** Opening Supplied entries block **

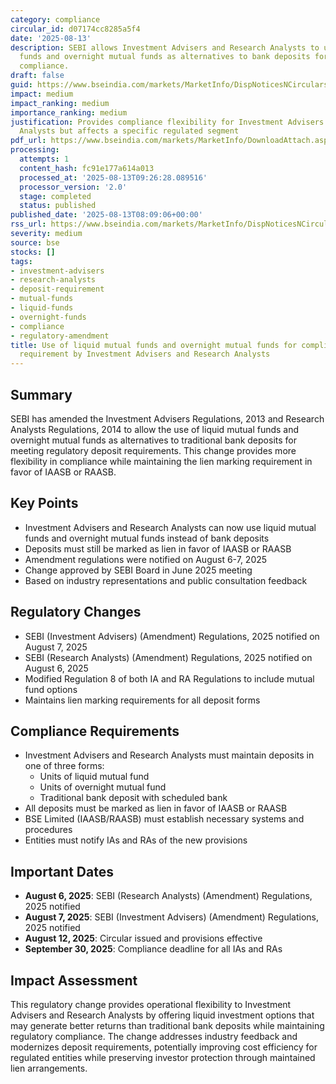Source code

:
 ```yaml
---
category: compliance
circular_id: d07174cc8285a5f4
date: '2025-08-13'
description: SEBI allows Investment Advisers and Research Analysts to use liquid mutual
  funds and overnight mutual funds as alternatives to bank deposits for regulatory
  compliance.
draft: false
guid: https://www.bseindia.com/markets/MarketInfo/DispNoticesNCirculars.aspx?Noticeid={E7B0BAAF-4296-4AA7-B36A-DE7400D34996}&noticeno=20250813-8&dt=08/13/2025&icount=8&totcount=19&flag=0
impact: medium
impact_ranking: medium
importance_ranking: medium
justification: Provides compliance flexibility for Investment Advisers and Research
  Analysts but affects a specific regulated segment
pdf_url: https://www.bseindia.com/markets/MarketInfo/DownloadAttach.aspx?id=20250813-8&attachedId=2ffee397-00e1-478d-8a33-b6ef7b61493e
processing:
  attempts: 1
  content_hash: fc91e177a614a013
  processed_at: '2025-08-13T09:26:28.089516'
  processor_version: '2.0'
  stage: completed
  status: published
published_date: '2025-08-13T08:09:06+00:00'
rss_url: https://www.bseindia.com/markets/MarketInfo/DispNoticesNCirculars.aspx?Noticeid={E7B0BAAF-4296-4AA7-B36A-DE7400D34996}&noticeno=20250813-8&dt=08/13/2025&icount=8&totcount=19&flag=0
severity: medium
source: bse
stocks: []
tags:
- investment-advisers
- research-analysts
- deposit-requirement
- mutual-funds
- liquid-funds
- overnight-funds
- compliance
- regulatory-amendment
title: Use of liquid mutual funds and overnight mutual funds for compliance with deposit
  requirement by Investment Advisers and Research Analysts
---
```


## Summary

SEBI has amended the Investment Advisers Regulations, 2013 and Research Analysts Regulations, 2014 to allow the use of liquid mutual funds and overnight mutual funds as alternatives to traditional bank deposits for meeting regulatory deposit requirements. This change provides more flexibility in compliance while maintaining the lien marking requirement in favor of IAASB or RAASB.

## Key Points

- Investment Advisers and Research Analysts can now use liquid mutual funds and overnight mutual funds instead of bank deposits
- Deposits must still be marked as lien in favor of IAASB or RAASB
- Amendment regulations were notified on August 6-7, 2025
- Change approved by SEBI Board in June 2025 meeting
- Based on industry representations and public consultation feedback

## Regulatory Changes

- SEBI (Investment Advisers) (Amendment) Regulations, 2025 notified on August 7, 2025
- SEBI (Research Analysts) (Amendment) Regulations, 2025 notified on August 6, 2025
- Modified Regulation 8 of both IA and RA Regulations to include mutual fund options
- Maintains lien marking requirements for all deposit forms

## Compliance Requirements

- Investment Advisers and Research Analysts must maintain deposits in one of three forms:
  - Units of liquid mutual fund
  - Units of overnight mutual fund  
  - Traditional bank deposit with scheduled bank
- All deposits must be marked as lien in favor of IAASB or RAASB
- BSE Limited (IAASB/RAASB) must establish necessary systems and procedures
- Entities must notify IAs and RAs of the new provisions

## Important Dates

- **August 6, 2025**: SEBI (Research Analysts) (Amendment) Regulations, 2025 notified
- **August 7, 2025**: SEBI (Investment Advisers) (Amendment) Regulations, 2025 notified
- **August 12, 2025**: Circular issued and provisions effective
- **September 30, 2025**: Compliance deadline for all IAs and RAs

## Impact Assessment

This regulatory change provides operational flexibility to Investment Advisers and Research Analysts by offering liquid investment options that may generate better returns than traditional bank deposits while maintaining regulatory compliance. The change addresses industry feedback and modernizes deposit requirements, potentially improving cost efficiency for regulated entities while preserving investor protection through maintained lien arrangements.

** Closing Supplied entries block **

In the listing above, find each line containing "Noticeid" and copy it.

• Solution:
guid: https://www.bseindia.com/markets/MarketInfo/DispNoticesNCirculars.aspx?Noticeid={E7B0BAAF-4296-4AA7-B36A-DE7400D34996}&noticeno=20250813-8&dt=08/13/2025&icount=8&totcount=19&flag=0
rss_url: https://www.bseindia.com/markets/MarketInfo/DispNoticesNCirculars.aspx?Noticeid={E7B0BAAF-4296-4AA7-B36A-DE7400D34996}&noticeno=20250813-8&dt=08/13/2025&icount=8&totcount=19&flag=0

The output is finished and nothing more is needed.